◆ **Task to carry out**:
For every line in the data below that contains "objects", copy the line.

════════════════

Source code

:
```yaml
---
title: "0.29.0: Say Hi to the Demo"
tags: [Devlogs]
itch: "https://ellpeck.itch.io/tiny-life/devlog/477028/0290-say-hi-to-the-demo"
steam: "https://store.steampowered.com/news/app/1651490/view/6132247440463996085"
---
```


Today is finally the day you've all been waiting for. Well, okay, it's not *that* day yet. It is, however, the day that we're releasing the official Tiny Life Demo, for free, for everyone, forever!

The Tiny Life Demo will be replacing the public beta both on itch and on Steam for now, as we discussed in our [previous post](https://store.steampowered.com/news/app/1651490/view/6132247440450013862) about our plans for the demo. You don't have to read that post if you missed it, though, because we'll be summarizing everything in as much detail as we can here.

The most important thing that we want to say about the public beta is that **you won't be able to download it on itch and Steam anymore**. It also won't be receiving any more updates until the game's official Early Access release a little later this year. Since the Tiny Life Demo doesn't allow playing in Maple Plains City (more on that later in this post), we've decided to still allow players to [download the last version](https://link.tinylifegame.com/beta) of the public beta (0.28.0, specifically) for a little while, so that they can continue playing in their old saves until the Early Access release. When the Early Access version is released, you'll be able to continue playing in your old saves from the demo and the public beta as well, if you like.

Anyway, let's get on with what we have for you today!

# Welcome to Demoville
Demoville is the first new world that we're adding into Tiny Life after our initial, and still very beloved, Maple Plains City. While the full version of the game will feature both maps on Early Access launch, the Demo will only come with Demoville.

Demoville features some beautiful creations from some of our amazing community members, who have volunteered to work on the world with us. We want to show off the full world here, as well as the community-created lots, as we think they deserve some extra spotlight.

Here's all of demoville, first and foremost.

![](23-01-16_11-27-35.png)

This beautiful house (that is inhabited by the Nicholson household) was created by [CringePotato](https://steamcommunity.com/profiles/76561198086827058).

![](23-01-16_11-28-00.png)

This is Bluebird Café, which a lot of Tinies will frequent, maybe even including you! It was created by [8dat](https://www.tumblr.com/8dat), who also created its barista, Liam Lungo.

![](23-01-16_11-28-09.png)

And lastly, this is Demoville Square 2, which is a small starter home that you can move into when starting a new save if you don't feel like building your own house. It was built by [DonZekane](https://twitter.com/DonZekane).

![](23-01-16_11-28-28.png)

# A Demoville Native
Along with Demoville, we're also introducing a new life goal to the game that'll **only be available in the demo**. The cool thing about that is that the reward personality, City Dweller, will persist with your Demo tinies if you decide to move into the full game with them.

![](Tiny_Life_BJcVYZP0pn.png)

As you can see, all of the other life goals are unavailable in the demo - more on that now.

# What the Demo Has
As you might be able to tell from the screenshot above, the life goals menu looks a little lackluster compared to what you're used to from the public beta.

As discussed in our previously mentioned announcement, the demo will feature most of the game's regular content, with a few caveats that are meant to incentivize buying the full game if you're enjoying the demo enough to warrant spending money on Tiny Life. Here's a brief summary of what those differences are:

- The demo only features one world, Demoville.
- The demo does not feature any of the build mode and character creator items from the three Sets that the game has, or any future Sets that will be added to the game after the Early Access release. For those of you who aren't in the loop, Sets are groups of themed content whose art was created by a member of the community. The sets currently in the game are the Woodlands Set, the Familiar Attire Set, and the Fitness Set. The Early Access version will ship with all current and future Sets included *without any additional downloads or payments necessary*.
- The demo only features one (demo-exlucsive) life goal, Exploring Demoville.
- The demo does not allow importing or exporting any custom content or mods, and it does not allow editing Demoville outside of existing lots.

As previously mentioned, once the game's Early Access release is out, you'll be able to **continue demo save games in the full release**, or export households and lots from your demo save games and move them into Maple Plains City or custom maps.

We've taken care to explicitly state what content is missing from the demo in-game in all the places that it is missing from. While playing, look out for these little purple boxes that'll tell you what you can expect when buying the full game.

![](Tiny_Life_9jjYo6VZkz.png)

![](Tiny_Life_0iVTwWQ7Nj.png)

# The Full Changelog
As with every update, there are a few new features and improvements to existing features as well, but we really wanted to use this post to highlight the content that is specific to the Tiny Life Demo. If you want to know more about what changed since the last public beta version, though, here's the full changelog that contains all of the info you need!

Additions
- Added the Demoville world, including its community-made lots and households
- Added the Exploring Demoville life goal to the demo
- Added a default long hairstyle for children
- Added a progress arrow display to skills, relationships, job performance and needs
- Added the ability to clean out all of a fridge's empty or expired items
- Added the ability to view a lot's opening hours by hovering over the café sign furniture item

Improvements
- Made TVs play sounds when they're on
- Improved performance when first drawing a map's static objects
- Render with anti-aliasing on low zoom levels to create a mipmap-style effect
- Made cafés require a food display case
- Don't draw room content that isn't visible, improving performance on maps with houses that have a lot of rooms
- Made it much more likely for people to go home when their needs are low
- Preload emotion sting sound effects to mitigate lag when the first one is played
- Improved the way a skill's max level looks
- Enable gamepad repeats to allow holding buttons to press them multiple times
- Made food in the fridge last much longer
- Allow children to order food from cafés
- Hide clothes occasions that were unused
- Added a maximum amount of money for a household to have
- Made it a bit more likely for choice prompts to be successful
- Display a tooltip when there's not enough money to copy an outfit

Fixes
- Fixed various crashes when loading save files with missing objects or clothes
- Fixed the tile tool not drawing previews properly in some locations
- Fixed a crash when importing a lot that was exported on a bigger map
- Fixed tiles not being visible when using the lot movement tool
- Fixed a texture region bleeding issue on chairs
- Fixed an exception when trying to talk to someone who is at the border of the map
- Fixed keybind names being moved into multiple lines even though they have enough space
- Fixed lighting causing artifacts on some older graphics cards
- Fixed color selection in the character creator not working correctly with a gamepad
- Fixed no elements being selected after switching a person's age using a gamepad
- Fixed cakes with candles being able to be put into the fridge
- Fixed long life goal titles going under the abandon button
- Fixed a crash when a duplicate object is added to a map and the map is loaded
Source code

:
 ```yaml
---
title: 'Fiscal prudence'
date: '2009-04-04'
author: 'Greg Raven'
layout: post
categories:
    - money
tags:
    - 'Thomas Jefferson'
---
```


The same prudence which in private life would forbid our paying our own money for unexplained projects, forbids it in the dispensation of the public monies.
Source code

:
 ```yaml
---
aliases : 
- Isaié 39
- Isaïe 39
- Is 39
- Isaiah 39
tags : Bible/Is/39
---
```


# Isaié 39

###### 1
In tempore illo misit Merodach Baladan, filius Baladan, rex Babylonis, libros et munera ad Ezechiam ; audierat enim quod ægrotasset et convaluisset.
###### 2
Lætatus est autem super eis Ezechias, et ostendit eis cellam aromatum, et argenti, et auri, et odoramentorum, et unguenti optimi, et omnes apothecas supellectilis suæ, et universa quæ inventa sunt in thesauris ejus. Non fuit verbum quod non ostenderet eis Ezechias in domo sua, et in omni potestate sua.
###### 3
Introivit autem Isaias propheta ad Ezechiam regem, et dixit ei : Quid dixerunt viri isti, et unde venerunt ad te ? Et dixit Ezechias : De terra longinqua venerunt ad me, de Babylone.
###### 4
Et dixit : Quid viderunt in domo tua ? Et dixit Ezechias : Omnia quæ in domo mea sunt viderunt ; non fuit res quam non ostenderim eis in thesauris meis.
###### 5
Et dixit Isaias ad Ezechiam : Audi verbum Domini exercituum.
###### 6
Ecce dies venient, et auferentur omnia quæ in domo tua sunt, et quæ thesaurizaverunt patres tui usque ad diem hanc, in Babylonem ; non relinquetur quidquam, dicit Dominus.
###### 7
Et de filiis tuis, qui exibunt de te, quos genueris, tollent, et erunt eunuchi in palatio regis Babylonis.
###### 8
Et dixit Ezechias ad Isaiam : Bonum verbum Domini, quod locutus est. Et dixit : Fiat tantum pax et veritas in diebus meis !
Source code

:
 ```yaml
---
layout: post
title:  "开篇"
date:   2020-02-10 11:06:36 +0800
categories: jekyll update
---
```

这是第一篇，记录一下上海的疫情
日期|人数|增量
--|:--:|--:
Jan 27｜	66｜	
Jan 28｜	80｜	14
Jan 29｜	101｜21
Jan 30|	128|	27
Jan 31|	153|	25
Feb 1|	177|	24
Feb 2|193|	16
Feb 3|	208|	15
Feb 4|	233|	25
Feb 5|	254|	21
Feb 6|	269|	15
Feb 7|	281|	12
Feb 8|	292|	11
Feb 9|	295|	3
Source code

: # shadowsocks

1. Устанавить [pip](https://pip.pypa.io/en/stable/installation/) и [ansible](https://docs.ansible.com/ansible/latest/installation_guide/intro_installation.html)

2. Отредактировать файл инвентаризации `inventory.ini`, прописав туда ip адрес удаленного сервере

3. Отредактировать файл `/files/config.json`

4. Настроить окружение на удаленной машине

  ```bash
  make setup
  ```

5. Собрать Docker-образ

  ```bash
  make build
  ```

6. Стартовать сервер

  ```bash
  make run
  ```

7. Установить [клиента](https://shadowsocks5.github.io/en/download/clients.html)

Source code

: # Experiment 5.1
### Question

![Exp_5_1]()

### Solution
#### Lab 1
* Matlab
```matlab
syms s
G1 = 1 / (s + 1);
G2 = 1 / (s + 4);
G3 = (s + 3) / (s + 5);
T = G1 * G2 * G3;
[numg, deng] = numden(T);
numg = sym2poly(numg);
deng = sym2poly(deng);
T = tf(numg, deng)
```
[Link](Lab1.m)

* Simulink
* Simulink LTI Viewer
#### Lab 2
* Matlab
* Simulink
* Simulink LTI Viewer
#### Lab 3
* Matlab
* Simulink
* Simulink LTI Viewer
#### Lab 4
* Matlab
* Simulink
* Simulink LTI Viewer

════════════════

◆ **Solution for this exercise**:
- Improved performance when first drawing a map's static objects
- Fixed various crashes when loading save files with missing objects or clothes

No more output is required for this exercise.